'This is the worst wine I've ever tasted--I'll take 20 cases.'
Celebrate the sass and humor of your favorite sarcastic drinker with our unique collection of products. Whether it's a mug for their morning coffee, a t-shirt for casual days, or a print for their space, find the perfect blend of wit and whimsy. Our items are crafted to match their bold personality and love for a good laugh. Discover fun, tongue-in-cheek designs that speak to the drinker who never takes themselves too seriously.
'This is the worst wine I've ever tasted--I'll take 20 cases.'
"What's wrong, boy? Is Timmy stuck in the well? Are zombies at your doggy door? A fire? Squirrels are holding your bone hostage? My Spotify stock just tanked?..." "He thinks he's real funny."
'The government's right. Not counting, food, clothing, energy, shelter, health care, or transportation, inflation is hardly going up.'
'You'll be able to lead a normal life after the operation -- except, of course, for your enormous medical bills.'
'That was creepy. They ran short on cadavers, so we operated on the dean of students.'
"My tweet about not caring about what is trending is now trending."
'Well, this is a first †he's got repetitive motion syndrome from eating!'
"Waiter, this is the worst meal I've ever tasted. And believe me, I've eaten some crap!"
"Because you've been working so little, you can have the rest of your career here off."

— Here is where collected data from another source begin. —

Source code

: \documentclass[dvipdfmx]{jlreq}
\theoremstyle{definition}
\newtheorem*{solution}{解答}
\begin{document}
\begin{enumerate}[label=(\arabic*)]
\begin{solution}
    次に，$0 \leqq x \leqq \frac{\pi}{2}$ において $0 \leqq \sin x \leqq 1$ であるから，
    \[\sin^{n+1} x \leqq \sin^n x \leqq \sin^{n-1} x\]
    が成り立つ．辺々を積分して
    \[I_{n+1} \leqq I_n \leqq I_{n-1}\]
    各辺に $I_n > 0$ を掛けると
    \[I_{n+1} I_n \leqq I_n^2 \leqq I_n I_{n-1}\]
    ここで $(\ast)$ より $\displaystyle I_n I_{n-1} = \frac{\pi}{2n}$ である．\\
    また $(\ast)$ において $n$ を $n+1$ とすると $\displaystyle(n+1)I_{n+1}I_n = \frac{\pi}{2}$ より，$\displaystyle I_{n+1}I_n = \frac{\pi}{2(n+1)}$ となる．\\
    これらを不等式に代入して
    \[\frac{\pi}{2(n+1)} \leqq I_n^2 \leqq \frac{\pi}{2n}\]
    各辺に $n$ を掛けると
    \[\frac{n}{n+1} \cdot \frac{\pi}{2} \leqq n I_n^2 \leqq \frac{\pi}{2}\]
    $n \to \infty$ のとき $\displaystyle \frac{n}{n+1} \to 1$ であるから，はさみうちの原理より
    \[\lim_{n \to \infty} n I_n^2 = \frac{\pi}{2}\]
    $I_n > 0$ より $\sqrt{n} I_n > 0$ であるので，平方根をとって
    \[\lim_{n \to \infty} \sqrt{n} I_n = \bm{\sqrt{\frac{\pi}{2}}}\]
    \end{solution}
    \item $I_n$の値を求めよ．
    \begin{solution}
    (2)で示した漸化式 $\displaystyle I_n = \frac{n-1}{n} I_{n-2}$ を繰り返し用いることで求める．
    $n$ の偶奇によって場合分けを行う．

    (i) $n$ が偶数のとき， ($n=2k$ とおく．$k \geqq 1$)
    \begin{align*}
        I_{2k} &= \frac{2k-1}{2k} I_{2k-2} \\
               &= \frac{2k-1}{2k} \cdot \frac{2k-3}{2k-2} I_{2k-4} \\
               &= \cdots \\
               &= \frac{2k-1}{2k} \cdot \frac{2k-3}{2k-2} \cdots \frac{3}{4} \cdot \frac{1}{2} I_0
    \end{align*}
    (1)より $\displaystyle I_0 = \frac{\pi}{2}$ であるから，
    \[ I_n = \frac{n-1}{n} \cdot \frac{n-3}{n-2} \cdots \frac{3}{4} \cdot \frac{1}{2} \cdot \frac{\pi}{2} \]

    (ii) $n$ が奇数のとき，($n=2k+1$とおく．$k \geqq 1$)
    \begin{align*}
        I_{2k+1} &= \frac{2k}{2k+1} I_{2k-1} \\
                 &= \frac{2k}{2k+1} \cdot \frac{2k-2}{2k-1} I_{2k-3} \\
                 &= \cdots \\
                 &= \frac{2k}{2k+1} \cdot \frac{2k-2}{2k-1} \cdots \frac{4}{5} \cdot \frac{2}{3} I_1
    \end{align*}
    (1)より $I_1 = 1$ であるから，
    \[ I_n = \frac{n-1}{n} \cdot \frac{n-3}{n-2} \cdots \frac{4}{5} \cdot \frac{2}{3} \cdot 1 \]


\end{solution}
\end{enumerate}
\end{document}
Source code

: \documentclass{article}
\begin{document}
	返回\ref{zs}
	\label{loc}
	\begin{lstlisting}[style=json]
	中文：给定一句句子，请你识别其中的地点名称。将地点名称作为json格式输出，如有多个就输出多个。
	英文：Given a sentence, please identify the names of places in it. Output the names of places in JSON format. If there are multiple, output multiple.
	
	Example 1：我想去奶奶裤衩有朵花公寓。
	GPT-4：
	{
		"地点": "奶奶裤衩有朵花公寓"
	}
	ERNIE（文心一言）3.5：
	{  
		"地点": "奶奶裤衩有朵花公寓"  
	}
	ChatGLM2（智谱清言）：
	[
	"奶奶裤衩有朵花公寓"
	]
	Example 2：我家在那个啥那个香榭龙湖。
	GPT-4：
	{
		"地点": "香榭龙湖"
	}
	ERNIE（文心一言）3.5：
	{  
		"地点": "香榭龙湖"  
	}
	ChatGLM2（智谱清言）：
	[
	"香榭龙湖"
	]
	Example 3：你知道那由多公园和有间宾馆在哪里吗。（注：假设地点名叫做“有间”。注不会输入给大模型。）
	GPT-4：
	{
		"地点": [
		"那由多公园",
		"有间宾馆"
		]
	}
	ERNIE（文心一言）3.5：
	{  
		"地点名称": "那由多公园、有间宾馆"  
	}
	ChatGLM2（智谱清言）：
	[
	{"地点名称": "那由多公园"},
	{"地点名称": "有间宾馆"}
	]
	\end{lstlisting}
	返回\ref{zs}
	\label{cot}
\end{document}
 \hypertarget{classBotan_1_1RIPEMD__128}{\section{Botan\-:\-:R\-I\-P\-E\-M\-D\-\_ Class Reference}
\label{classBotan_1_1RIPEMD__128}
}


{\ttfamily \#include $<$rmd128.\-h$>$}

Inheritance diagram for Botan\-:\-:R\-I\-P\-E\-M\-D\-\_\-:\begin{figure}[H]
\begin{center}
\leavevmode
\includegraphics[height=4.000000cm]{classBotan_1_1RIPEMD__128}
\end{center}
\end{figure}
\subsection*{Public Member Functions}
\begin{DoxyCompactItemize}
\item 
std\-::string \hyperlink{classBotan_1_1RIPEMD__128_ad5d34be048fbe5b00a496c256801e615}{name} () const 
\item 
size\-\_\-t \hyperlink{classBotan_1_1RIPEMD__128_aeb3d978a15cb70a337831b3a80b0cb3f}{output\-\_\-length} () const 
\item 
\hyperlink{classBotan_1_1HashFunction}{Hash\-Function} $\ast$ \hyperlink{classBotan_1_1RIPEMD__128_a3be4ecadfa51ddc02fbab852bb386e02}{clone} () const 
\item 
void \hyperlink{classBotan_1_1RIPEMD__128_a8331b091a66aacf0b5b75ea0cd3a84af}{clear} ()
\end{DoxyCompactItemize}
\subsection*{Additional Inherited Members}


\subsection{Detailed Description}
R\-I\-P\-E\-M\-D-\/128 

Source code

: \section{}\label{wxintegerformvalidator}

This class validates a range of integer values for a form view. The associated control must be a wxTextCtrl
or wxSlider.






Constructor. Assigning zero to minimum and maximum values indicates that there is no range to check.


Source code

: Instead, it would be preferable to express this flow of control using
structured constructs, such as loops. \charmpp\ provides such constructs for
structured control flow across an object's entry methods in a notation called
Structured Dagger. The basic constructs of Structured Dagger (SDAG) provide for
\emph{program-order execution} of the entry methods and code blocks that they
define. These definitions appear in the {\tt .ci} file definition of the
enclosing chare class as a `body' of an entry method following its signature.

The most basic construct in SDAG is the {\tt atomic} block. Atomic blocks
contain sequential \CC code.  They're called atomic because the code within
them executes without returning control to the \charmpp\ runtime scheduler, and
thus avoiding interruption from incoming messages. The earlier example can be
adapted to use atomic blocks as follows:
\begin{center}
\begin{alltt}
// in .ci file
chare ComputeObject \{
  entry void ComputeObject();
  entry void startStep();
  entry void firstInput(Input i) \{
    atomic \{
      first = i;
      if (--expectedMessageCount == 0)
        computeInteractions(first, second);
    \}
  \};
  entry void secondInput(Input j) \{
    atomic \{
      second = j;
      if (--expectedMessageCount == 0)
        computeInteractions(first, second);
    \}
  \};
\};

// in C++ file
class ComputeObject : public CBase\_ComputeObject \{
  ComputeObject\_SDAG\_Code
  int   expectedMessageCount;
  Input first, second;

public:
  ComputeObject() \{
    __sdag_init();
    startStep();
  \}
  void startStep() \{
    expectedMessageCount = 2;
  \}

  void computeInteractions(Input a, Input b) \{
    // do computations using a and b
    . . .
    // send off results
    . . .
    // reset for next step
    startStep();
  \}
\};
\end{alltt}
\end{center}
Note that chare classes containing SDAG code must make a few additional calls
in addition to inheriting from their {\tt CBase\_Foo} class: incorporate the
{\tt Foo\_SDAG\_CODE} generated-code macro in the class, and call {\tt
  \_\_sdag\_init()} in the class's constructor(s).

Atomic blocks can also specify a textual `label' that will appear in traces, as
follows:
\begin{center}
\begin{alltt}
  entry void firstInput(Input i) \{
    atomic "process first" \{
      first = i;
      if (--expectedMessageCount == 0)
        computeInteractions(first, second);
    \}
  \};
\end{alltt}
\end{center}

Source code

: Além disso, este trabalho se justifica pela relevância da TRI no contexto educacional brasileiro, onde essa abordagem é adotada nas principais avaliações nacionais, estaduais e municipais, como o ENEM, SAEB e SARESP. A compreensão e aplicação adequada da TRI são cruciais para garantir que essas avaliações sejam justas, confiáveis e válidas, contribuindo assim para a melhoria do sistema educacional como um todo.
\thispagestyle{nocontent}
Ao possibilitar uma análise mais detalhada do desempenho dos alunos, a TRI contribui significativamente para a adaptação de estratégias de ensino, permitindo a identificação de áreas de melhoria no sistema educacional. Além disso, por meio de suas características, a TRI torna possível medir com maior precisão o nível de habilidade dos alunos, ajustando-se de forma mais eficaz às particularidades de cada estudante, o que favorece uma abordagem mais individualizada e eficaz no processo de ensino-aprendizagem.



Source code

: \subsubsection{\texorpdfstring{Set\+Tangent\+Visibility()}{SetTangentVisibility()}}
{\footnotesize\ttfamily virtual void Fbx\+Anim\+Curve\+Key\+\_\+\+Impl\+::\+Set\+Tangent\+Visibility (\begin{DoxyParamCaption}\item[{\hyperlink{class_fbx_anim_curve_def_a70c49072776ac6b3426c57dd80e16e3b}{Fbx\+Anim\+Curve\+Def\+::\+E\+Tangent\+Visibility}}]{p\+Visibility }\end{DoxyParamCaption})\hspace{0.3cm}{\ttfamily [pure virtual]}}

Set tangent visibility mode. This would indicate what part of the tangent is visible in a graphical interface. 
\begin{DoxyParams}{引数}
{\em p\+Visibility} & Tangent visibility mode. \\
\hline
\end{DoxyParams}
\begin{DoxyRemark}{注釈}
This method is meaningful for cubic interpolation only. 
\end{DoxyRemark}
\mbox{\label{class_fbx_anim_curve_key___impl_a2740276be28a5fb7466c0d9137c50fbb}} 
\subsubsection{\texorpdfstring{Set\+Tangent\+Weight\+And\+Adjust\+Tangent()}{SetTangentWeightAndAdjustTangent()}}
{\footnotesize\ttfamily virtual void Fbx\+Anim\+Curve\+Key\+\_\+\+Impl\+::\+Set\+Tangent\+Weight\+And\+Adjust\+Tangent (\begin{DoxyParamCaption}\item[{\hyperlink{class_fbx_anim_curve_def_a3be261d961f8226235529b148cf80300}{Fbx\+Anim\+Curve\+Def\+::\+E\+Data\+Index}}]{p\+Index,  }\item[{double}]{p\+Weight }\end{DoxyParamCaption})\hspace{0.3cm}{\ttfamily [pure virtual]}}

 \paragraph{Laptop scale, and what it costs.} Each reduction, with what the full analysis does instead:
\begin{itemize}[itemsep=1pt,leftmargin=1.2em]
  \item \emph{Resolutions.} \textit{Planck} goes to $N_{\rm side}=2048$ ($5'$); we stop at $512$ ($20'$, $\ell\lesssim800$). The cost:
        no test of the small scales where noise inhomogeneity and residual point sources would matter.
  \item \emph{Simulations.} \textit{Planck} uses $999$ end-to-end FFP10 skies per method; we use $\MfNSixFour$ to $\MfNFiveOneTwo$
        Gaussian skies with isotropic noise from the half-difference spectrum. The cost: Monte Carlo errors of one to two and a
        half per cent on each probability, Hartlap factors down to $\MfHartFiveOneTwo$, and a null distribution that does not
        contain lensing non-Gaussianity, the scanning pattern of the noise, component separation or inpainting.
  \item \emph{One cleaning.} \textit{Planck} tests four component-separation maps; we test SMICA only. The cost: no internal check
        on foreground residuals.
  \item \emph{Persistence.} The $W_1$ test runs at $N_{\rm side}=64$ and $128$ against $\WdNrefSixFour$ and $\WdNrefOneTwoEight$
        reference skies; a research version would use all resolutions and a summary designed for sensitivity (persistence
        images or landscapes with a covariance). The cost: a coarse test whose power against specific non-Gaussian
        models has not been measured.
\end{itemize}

How About Serving Us For a Change
'She's not very good. She only did three revolutions and her air wasn't all that much.'
'You always wanted a larger office with a view.'
Men working (part time).
"I work smart, instead of hard. You do all the work and I take all the credit."
"I'm a strict vegan with dietary limitations due to specific food allergies. What should I get?" "A taxi."
Have you ever read Dickens, minion? No. Businessman of the Year. Armstrong Maynard. How about Upton Sinclair? John Steinbeck? Who? … Marx? Mark's what? Thank you for reminding me why I hired you, minion. Can I take my weekly lunch break today instead of Friday?
'As soon as I mention Nietzsche - stop serving me, okay.'
"I don't see any mention of quicksand skills on your resume."
'I was hoping traffic would ease up after the polar ice cap melted.'
Loserville Next Exit: Try not to miss it this time.
Tell me, how do you fit into the scheme of things here?
'Have you considered the career enhancement opportunities of giving birth in your lunch hour?'
"It floated. I want my money back."
'And the good news is you can finish out your 'Employee-of-the-Month' term before cleaning out your desk.'
"Take one three times a day and come back in 43 years."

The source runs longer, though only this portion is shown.